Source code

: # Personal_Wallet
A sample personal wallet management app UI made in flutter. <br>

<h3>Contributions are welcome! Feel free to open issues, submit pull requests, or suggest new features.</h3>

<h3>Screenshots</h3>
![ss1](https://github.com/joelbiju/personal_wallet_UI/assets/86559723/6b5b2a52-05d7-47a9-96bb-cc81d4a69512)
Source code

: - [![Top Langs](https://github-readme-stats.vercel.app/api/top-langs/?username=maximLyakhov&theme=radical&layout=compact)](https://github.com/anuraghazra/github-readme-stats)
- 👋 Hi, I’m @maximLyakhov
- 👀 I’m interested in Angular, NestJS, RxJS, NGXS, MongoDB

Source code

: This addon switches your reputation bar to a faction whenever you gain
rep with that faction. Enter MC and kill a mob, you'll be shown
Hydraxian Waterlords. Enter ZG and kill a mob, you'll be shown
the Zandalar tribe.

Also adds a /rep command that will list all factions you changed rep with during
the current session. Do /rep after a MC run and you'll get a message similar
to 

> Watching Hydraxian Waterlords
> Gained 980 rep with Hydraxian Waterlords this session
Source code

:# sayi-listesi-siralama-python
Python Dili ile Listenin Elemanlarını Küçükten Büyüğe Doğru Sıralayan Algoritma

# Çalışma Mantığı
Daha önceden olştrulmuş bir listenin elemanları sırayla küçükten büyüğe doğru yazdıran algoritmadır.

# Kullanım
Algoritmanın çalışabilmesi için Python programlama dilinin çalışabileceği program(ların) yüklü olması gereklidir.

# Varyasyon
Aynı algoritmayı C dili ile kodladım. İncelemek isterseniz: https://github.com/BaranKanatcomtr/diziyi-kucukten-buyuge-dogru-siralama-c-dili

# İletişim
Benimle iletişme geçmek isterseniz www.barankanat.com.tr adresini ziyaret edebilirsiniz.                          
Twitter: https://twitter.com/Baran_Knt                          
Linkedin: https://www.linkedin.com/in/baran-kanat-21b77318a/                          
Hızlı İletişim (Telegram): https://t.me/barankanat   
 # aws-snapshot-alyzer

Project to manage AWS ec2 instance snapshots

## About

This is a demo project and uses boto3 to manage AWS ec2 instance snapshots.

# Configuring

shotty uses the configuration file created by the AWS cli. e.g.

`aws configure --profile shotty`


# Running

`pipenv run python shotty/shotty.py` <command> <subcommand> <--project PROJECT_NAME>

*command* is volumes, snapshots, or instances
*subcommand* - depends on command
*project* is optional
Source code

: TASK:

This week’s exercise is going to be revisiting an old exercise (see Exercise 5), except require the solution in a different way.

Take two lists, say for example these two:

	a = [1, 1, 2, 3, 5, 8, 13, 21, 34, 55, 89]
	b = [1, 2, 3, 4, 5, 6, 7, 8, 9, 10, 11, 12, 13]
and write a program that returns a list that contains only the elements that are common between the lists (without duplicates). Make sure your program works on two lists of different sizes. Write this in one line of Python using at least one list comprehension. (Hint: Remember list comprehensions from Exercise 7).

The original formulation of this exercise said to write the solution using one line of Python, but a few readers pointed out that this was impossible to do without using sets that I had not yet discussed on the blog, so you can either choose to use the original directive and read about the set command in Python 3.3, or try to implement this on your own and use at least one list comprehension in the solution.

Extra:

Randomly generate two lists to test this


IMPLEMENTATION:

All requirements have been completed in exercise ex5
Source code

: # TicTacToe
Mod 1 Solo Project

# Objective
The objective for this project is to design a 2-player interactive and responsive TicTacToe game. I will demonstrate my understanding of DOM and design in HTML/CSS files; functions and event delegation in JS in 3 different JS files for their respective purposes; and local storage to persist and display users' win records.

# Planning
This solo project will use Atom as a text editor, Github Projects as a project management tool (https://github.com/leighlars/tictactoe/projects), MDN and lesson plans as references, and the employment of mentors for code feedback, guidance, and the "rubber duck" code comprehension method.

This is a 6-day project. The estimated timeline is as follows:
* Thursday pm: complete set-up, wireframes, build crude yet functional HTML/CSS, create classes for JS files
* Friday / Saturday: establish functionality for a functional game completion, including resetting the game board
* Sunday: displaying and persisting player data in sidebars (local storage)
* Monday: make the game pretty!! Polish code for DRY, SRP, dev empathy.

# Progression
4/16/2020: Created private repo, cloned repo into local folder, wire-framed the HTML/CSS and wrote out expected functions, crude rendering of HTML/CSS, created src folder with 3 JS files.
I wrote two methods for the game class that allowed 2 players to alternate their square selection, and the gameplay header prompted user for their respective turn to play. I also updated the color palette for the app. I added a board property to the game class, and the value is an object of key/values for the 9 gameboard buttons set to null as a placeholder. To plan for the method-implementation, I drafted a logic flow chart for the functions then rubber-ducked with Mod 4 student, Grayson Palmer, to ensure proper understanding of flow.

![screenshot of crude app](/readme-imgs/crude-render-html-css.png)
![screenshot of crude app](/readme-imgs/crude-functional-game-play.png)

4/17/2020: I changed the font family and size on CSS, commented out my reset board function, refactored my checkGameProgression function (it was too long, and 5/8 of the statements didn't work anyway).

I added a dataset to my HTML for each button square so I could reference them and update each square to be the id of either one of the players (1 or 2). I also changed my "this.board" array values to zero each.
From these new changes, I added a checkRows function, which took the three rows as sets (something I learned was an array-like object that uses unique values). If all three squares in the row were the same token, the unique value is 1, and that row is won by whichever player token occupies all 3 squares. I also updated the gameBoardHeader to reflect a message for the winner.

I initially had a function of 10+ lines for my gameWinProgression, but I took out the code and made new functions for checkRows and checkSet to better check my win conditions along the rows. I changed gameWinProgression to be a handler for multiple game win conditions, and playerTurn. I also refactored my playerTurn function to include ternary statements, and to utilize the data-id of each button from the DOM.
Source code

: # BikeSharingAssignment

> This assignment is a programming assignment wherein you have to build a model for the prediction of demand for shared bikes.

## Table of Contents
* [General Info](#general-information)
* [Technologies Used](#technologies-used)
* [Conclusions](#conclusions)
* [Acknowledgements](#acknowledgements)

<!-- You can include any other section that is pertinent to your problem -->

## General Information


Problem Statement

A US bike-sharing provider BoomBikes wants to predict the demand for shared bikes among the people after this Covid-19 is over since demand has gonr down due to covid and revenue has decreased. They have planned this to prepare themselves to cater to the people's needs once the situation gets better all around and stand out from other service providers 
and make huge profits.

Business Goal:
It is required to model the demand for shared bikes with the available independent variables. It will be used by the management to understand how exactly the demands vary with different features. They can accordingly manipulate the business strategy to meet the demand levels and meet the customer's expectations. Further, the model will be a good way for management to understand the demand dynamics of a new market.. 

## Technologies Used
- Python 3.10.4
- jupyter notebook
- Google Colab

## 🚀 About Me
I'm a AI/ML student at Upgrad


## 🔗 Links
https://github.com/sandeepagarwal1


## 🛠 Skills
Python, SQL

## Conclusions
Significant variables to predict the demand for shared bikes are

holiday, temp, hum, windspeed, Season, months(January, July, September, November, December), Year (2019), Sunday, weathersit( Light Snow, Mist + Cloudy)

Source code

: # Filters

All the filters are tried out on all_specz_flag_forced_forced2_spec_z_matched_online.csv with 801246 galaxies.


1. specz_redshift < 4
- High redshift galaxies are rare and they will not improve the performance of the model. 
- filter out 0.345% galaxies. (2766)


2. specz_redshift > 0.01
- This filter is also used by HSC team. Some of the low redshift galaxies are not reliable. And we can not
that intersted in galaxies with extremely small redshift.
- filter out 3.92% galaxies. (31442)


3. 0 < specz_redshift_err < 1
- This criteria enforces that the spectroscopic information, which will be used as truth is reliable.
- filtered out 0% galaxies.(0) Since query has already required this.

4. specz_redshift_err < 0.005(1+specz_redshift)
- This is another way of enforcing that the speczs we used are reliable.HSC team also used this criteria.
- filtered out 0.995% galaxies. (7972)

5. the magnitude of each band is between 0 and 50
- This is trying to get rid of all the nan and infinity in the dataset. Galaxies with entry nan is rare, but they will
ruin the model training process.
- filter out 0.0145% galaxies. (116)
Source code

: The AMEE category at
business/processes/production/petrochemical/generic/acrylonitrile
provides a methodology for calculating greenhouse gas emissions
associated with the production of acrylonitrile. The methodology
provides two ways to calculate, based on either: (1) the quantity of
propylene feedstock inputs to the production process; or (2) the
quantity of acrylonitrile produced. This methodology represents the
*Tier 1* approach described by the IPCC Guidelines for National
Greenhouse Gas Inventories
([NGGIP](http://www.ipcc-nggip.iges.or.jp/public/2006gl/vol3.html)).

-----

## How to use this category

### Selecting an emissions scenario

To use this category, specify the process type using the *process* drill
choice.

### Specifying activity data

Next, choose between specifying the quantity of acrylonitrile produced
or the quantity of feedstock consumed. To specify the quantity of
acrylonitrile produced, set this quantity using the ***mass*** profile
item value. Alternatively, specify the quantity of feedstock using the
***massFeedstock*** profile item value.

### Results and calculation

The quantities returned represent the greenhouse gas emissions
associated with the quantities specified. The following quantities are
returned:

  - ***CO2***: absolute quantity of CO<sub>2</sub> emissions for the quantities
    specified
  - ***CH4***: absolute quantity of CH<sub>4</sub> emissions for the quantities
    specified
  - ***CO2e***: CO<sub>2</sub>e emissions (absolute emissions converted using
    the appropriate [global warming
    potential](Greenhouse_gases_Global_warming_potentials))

BRIEF -
Among the lines of the data, some may include "each" as a word or string; report how many, and nothing else.

THE ANSWER -
3